The Stribog features a polymer grip and AR-15 style fire selector, with a top Picatinny rail mounted on a 7075 aluminum receiver that runs from the stock to the front sight, as well as a lower Picatinny rail that can mount anything from handguards to optics.

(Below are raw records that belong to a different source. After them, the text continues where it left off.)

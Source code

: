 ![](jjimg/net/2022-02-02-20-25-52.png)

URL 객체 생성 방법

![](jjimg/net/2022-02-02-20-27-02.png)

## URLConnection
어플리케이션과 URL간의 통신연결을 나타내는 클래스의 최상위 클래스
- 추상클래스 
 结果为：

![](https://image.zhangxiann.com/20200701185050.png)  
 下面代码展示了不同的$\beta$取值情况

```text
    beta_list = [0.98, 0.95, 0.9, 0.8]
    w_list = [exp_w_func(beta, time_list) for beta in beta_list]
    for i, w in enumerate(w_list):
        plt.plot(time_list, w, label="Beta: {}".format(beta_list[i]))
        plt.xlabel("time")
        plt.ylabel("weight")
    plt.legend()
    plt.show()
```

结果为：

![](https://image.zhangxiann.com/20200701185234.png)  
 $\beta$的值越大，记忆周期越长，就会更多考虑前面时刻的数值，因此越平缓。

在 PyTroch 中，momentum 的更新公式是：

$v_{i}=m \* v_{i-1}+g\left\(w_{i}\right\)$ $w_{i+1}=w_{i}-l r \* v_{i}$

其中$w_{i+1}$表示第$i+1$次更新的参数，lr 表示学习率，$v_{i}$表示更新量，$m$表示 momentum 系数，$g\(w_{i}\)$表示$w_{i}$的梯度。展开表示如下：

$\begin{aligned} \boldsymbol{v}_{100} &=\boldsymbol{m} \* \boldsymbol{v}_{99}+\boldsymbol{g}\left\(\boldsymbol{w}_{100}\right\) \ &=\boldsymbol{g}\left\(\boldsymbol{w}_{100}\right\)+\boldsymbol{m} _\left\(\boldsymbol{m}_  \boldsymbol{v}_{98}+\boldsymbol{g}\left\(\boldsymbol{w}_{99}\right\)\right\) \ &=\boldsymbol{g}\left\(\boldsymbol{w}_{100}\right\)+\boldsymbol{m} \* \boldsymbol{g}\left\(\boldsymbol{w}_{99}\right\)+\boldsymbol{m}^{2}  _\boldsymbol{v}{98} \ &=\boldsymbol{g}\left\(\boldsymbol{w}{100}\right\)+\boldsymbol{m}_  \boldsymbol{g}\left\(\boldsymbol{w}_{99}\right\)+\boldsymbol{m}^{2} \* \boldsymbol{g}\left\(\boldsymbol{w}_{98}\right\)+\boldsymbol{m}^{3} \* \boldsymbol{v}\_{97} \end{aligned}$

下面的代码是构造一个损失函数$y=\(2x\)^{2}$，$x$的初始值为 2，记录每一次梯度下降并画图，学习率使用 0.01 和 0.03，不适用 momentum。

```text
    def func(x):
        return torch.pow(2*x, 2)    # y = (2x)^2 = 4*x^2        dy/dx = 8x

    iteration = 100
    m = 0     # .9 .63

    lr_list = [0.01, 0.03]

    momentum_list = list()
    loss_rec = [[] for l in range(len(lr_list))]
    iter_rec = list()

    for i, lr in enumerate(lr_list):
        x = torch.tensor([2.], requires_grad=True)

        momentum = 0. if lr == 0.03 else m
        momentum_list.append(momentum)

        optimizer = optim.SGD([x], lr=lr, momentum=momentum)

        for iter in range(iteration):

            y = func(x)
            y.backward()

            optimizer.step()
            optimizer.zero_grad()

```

The trigger requires a pull of 7.7 pounds, and it also has a folding stock and is compatible with 10, 20, or 30-round magazines.

== Variants ==
According to manufacturer.

=== SP9 A1 ===
9mm Parabellum caliber version with a direct blowback action with a reciprocating charging handle

=== SP9 A2 ===
9mm Parabellum caliber version with a direct blowback system with a non-reciprocating charging handle

=== SP9 A2/3F ===
6mm Flobert version; these rounds are fired using individual rimfire adapters, which can also be used in the Flobert versions of the GP K100.

=== TR22 ===
.22 LR caliber version available in three different barrel lengths: 10, 12, and 16.5 inches.

=== TR22 Pistol ===
Stockless version of the TR22, available only with the 10-inch barrel.

=== TT ===
7.62mm Tokarev caliber version; production was limited to just 100 units.

=== SP380 ===
.380 ACP caliber version.

=== SP9 A3 ===
9mm Parabellum caliber version with a roller delayed action

=== SP9 A3S ===
Shortened version of the SP9 A3.

=== SR9 A3 ===
Extended-barrel version of the SP9 A3.

=== RSR9 A3 ===
Extended version of the SR9 A3; its appearance resembles an assault rifle more than a submachine gun, though it still uses the 9mm Parabellum cartridge.

=== SP10 ===
Version chambered for the 10mm Auto cartridge.

=== SP45 ===
.45 ACP caliber version.

| Model | Cartridge | Capacity (cartridges) | Length (folded stock) | Length (extended stock) | Width | Barrel length | Weight |
|---|---|---|---|---|---|---|---|
| SP9 A2F SP9 A3F | 6 mm Flobert | 10 / 30 | 400 mm (16 in) | 660 mm (26 in) | nd | 200 mm (7.9 in) | 2,650 g (5.84 lb) |
| TR22 | .22 Long Rifle | 25 | 456 mm (18.0 in) 506 mm (19.9 in) 621 mm (24.4 in) | 720 mm (28 in) 770 mm (30 in) 885 mm (34.8 in) | 57 mm (2.2 in) | 10 in (250 mm) 12 in (300 mm) 16.5 in (420 mm) | 2,335 g (5.148 lb) 2,400 g (5.3 lb) 2,530 g (5.58 lb) |
| TR22 Pistol | .22 Long Rifle | 25 | 456 mm (18.0 in) | n/a | 57 mm (2.2 in) | 10 in (250 mm) | 1,952 g (4.303 lb) |
| TT | 7.62 mm Tokarev | 32 | 430 mm (17 in) | 694 mm (27.3 in) | n.d. | 10 in (250 mm) | 2,190 g (4.83 lb) |
| SP-380 | .380 ACP | 10 / 20 / 30 | 424 mm (16.7 in) | 710 mm (28 in) | 57 mm (2.2 in) | 8 in (200 mm) | 2,400 g (5.3 lb) |
| SP9 A3 | 9×19mm Parabellum | 10 / 20 / 30 | 424 mm (16.7 in) | 710 mm (28 in) | 57 mm (2.2 in) | 8 in (200 mm) | 2,060 g (4.54 lb) |
| SP9 A3S | 9×19mm Parabellum | 10 / 20 / 30 | 316 mm (12.4 in) | 579 mm (22.8 in) | 57 mm (2.2 in) | 8 in (200 mm) | 2,360 g (5.20 lb) |
| SR9 A3 | 9×19mm Parabellum | 10 / 20 / 30 | 475 mm (18.7 in) | 761 mm (30.0 in) | 57 mm (2.2 in) | 10 in (250 mm) | 2,460 g (5.42 lb) |
| RSR9 A3 | 9×19mm Parabellum | 10 / 20 / 30 | 564 mm (22.2 in) 629 mm (24.8 in) | 850 mm (33 in) 915 mm (36.0 in) | 57 mm (2.2 in) | 13 in (330 mm) 16 in (410 mm) | n.d. |
| SP10 | 10 mm Auto | 20 | 469 mm (18.5 in) | 728 mm (28.7 in) | 57 mm (2.2 in) | 8 in (200 mm) | 2,468 g (5.441 lb) |
| SP45 | .45 ACP | 20 | 469 mm (18.5 in) | 728 mm (28.7 in) | 57 mm (2.2 in) | 8 in (200 mm) | 2,468 g (5.441 lb) |

== Adoption ==
The Stribog was under evaluation by the Israeli army.

The Stribog AP9 A3S variant was submitted to be evaluated for the US Army's Sub Compact Weapon (SCW) program. However, Stribog eventually lost to the Brügger & Thomet APC9K.